More bad news for Darwinism arrived after my last article about Cambrian Explosion. I showed there that taphonomic conditions should have produced Precambrian animal fossils had they existed. Now, some of the other props for Darwin’s House of Cards have been removed. Tom Bethell had said in that book, “The near-instant explosion of body plans is the opposite of what Darwin’s theory predicts” (p 134).
Oxygen Theory Deflated
“No, oxygen didn’t catalyze the swift blossoming of Earth’s first multicellular organisms,” begins some news from the University of Copenhagen. “Life on Earth didn’t arise as described in textbooks.” What? Textbooks wrong? Shocking!
“The fact that we now know, with a high degree of certainty, that oxygen didn’t control the development of life on Earth provides us with an entirely new story about how life arose and what factors controlled this success,” says the researcher, adding:
“Specifically, it means that we need to rethink a lot of the things that we believed to be true from our childhood learning. And textbooks need to be revised and rewritten.” [Emphasis added.]
Textbooks had been saying, “increased oxygen levels triggered the evolutionary arrival of more advanced marine organisms.” Scientists at the university, with international peers, claim that the oxygen theory “is being disproved” by measurements of oxygen levels in rocks dating from “the Avalon explosion, a forerunner era of the more famed Cambrian explosion.” The Avalon Explosion they date at “between 685 and 800 million years ago.”
Defying expectations, the result shows that Earth’s oxygen concentrations had not increased. Indeed, levels remained 5-10 times lower than today, which is roughly how much oxygen there is at twice the height of Mount Everest.

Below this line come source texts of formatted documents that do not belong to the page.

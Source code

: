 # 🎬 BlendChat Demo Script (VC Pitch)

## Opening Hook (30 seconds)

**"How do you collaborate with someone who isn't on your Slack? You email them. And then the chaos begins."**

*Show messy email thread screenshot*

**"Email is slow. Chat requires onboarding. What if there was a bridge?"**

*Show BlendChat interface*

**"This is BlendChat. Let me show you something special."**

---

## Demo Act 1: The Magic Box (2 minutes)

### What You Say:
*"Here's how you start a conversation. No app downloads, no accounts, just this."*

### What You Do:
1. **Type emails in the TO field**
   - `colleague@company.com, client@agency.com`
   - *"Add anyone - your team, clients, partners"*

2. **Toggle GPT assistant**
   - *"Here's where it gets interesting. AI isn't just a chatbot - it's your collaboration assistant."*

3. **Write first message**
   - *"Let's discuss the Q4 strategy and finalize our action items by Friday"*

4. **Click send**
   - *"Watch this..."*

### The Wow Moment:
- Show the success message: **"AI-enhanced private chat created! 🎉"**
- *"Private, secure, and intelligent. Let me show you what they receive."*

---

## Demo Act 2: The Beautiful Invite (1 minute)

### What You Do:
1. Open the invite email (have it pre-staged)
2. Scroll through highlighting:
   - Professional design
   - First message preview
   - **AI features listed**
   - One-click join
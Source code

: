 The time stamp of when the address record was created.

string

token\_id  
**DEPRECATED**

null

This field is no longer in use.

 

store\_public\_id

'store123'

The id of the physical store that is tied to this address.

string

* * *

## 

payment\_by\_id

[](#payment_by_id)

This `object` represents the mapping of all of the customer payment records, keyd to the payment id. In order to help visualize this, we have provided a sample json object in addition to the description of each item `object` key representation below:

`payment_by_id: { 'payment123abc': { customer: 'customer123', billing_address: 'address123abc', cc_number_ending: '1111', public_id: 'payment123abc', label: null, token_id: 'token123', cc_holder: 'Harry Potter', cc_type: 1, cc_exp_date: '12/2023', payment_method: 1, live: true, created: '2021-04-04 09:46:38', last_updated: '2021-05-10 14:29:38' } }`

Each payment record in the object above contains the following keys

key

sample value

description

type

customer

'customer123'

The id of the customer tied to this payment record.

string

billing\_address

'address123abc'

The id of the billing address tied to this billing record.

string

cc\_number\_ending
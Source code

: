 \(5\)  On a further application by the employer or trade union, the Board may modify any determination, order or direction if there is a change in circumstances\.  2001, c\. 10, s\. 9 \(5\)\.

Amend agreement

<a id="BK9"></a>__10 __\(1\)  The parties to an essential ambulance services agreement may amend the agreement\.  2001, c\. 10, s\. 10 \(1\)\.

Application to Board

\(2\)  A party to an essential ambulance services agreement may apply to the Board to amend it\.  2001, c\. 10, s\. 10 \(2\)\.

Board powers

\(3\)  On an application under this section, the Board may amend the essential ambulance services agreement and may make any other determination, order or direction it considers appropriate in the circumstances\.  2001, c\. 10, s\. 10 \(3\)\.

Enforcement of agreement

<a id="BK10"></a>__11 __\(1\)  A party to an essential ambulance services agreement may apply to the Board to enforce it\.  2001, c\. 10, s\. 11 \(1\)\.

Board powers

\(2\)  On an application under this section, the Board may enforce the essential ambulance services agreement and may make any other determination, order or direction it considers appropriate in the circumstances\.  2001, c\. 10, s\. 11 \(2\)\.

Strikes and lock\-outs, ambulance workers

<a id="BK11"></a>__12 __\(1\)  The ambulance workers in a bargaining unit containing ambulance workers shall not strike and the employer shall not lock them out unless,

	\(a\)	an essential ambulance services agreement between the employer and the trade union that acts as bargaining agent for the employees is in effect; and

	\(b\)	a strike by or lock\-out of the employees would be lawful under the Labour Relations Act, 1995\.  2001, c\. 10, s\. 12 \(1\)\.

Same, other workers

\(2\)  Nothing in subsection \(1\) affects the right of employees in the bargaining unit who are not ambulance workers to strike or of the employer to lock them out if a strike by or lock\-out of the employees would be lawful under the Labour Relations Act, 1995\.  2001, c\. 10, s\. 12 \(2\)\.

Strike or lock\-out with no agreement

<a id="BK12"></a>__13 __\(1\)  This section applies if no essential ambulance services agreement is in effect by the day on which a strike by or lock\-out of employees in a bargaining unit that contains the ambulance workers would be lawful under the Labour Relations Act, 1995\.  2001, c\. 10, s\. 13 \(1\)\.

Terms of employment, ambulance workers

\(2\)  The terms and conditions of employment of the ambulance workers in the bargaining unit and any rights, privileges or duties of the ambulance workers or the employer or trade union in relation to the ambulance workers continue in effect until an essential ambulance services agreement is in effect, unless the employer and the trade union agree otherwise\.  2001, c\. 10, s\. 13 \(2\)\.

Evolutionists have a strained relationship with oxygen. They don’t want it at the origin of life, but they were relying on it to power the Avalon and Cambrian Explosions. And in modern times, they struggle with the complexity of molecular machines that protect life from Reactive Oxygen Species (ROS). Current atmospheric oxygen levels appear finely tuned for complex life, as biologist Michael Denton argues in Fire-Maker. We have a Goldilocks value that balances the advantages of oxygen for metabolism against the disadvantages of too much or too little.